▶ **DIRECTIONS**
Return each line of the data below that contains the string "equation".

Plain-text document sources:

::::::::

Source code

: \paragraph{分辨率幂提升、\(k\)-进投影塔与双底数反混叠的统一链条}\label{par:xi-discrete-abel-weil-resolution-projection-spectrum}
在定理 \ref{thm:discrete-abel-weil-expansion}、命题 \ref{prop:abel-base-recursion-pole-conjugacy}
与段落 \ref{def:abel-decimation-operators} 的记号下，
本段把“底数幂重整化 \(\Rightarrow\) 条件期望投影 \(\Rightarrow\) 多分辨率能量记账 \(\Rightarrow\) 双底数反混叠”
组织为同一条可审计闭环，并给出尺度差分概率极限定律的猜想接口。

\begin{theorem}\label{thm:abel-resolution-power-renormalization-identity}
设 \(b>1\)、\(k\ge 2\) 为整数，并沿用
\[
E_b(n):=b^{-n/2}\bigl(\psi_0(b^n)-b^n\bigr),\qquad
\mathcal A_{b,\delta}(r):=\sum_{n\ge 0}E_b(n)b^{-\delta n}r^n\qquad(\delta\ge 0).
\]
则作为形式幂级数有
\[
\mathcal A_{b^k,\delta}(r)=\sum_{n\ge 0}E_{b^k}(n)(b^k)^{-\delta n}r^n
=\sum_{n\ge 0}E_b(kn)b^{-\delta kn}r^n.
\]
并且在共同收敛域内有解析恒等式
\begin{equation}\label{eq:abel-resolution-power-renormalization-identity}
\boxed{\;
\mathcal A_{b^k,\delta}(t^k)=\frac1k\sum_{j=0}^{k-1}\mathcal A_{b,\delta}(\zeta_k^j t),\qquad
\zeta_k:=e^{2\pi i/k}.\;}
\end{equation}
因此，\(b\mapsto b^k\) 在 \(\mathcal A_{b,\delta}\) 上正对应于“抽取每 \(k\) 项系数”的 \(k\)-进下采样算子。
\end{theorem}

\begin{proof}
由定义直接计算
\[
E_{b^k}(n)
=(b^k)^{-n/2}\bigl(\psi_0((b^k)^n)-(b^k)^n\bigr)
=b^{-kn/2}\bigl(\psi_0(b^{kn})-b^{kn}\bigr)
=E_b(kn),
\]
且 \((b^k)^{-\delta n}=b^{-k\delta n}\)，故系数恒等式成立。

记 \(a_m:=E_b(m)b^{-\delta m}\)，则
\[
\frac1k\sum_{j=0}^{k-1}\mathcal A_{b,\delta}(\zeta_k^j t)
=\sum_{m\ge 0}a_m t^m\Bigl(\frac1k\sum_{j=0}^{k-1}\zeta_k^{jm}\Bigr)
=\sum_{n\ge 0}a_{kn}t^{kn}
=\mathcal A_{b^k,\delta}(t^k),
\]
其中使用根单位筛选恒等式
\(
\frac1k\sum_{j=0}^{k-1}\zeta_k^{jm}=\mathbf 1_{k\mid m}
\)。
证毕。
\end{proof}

::::::::

▶ **TASK SOLUTION**
\begin{equation}\label{eq:abel-resolution-power-renormalization-identity}
\end{equation}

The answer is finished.